Originally Posted by
chadtrent
We did a ride yesterday on a rail-to-trial. There were four of us, and we all got four different elevation numbers when we were done. Here are the results:
1. Wahoo Element Roam (mine) - 548 feet
2. Garmin watch - 460 feet
3. Garmin Edge (510 I think) - 991 feet
4. Strava on android phone - 840 feet
Also when we map the ride on Ride with GPS it says 2048 feet. When I uploaded the route to Ride with GPS from my Wahoo app it says 742 feet.
What is causing such inconsistent readings?
Rail to trail means railroad grade which means not very steep. It will take a lot of miles to accumulate much elevation gain. Typically, there are always exceptions to everything.
You get so many different answers because there isn't a perfect way to measure. Everything you checked is an estimate, and they're all estimated different ways.
Ride with GPS is significant more than any of the rest and probably wrong. Did you go over many bridges? One thing that can happen when you use a digital elevation model (kind of map) is the database doesn't always know there's a bridge where you rode, so in those cases it will think you went all the way down the ravine and back up.

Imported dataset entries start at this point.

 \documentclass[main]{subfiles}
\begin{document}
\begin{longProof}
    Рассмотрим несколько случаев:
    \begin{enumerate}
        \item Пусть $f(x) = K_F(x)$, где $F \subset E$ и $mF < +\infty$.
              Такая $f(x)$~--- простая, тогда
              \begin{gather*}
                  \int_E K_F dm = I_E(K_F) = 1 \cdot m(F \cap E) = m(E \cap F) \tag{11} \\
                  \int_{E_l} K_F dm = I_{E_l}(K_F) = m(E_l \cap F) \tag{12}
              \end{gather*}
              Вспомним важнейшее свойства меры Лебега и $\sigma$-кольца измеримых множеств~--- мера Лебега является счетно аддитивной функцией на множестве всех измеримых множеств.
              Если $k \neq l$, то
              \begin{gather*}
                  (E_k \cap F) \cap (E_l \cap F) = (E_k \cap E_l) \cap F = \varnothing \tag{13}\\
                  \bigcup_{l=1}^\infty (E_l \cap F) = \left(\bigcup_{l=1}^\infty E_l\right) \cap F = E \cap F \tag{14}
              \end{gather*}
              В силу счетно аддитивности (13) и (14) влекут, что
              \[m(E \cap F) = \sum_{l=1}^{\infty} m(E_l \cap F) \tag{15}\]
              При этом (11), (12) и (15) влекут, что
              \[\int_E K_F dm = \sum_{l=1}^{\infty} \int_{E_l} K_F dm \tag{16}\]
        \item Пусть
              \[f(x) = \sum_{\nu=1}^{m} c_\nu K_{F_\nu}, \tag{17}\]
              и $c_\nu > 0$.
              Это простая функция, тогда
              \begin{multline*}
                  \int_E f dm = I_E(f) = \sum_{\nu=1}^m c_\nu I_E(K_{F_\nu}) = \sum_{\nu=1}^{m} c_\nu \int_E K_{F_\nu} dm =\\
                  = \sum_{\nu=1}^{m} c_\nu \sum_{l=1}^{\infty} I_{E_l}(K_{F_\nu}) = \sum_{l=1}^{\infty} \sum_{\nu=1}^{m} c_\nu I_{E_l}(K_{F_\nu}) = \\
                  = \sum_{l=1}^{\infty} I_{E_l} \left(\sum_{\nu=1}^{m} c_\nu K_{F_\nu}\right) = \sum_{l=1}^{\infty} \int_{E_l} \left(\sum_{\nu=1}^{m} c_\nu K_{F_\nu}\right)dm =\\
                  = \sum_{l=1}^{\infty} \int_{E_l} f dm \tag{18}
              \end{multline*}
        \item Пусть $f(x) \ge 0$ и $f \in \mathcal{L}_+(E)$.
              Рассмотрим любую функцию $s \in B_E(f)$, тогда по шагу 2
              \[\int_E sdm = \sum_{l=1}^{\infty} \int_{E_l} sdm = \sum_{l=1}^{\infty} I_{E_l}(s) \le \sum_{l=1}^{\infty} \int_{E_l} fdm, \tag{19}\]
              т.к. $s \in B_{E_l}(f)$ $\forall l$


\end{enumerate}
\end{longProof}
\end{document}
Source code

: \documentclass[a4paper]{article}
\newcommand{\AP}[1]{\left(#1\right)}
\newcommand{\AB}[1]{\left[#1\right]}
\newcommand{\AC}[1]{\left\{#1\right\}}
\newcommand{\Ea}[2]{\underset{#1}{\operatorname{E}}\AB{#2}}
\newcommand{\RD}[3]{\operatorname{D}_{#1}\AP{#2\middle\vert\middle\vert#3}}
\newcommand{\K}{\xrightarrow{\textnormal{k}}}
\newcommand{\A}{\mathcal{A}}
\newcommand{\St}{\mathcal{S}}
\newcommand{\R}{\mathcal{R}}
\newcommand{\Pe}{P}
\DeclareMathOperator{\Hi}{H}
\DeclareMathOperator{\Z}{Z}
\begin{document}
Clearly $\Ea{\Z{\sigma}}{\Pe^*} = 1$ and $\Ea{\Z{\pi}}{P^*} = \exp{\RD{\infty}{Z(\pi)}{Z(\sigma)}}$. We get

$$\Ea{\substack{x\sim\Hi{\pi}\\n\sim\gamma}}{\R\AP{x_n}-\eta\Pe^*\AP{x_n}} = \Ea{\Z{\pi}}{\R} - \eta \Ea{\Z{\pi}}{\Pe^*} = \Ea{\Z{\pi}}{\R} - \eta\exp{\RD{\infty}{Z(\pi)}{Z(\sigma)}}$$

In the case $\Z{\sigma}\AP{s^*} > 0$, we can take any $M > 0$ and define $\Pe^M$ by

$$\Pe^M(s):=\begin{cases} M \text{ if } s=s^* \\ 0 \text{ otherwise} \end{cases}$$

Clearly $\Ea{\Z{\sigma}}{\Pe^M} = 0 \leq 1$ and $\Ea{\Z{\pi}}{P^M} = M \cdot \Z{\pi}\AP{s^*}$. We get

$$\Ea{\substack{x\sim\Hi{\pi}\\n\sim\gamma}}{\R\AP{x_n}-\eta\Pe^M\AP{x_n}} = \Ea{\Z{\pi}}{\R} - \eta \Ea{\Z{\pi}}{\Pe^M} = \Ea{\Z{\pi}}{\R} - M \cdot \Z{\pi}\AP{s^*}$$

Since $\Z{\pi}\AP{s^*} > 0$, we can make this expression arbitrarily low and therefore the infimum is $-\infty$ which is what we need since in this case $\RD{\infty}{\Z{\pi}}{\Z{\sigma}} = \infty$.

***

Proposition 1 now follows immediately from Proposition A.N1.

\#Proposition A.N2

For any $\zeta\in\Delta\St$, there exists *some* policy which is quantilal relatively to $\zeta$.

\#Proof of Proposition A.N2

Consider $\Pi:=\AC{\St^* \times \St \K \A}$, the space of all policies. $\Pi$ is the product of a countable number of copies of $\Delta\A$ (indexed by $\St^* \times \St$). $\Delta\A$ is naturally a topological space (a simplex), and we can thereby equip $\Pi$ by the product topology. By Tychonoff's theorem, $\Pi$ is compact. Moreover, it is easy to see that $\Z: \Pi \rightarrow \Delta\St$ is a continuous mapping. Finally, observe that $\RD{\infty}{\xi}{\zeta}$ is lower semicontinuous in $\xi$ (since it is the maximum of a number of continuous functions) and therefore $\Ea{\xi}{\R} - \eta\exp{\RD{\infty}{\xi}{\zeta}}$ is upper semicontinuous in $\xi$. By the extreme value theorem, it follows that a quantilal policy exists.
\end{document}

In general barometric altimeters are the best way to measure to in a bike. But changes in air pressure (which often proceed weather changes) are their weakness.

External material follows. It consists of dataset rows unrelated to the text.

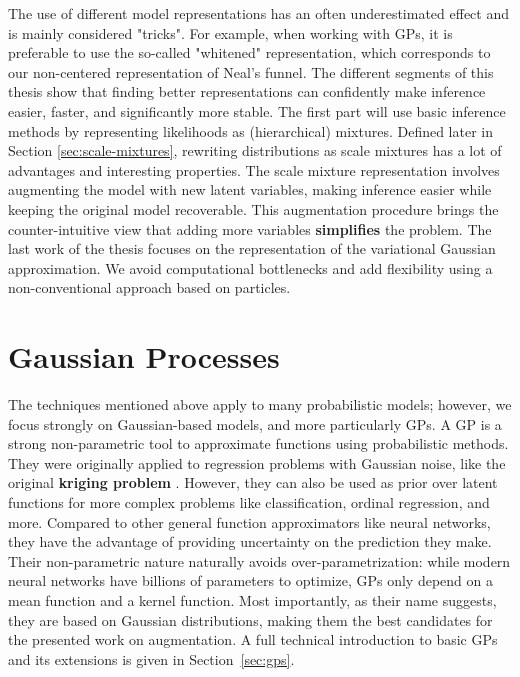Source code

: The use of different model representations has an often underestimated effect and is mainly considered "tricks".
For example, when working with \acf{GPs}, it is preferable to use the so-called "whitened" representation, which corresponds to our non-centered representation of Neal's funnel.
The different segments of this thesis show that finding better representations can confidently make inference easier, faster, and significantly more stable. 
The first part will use basic inference methods by representing likelihoods as (hierarchical) mixtures.
Defined later in Section \ref{sec:scale-mixtures}, rewriting distributions as scale mixtures has a lot of advantages and interesting properties.
The scale mixture representation involves augmenting the model with new latent variables, making inference easier while keeping the original model recoverable.
This augmentation procedure brings the counter-intuitive view that adding more variables \textbf{simplifies} the problem.
The last work of the thesis focuses on the representation of the variational Gaussian approximation.
We avoid computational bottlenecks and add flexibility using a non-conventional approach based on particles.

\section{Gaussian Processes}

The techniques mentioned above apply to many probabilistic models; however, we focus strongly on Gaussian-based models, and more particularly \acf{GPs}.
A \ac{GP} is a strong non-parametric tool to approximate functions using probabilistic methods.
They were originally applied to regression problems with Gaussian noise, like the original \textbf{kriging problem} \cite{cressie1990origins}. However, they can also be used as prior over latent functions for more complex problems like classification, ordinal regression, and more.
Compared to other general function approximators like neural networks, they have the advantage of providing uncertainty on the prediction they make.
Their non-parametric nature naturally avoids over-parametrization: while modern neural networks have billions of parameters to optimize, \ac{GPs} only depend on a mean function and a kernel function.
Most importantly, as their name suggests, they are based on Gaussian distributions, making them the best candidates for the presented work on augmentation.
A full technical introduction to basic \ac{GPs} and its extensions is given in Section~\ref{sec:gps}.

GPS isn't great at elevation, it's always close but almost never right, and jumps up and down a lot because of the way it works. It's especially bad under a forest canopy or with buildings or cliffs nearby.
I have a Garmin watch with a barometric altimeter, and it's mostly been excellent for elevation data. A lot of our better roads here go over mountain passes or to summit lookouts, all of these things with known elevation. When I hike I use topographic maps. Both of these offer a way to check the device and get an idea how trustworthy it tends to be, and the results tend to be excellent.
Some watches and computers use both a barometer
and GPS, with GPS recalibrating the barometer regularly because of drift. I think newer Garmin watches default to this. It might be more accurate over long activities (backpacking trip, trail ultra marathon) but can introduce jitter which is more pronounced over shorter ones.
It's interesting the way there are two sets of fairly similar numbers. Did everybody start and finish the ride together?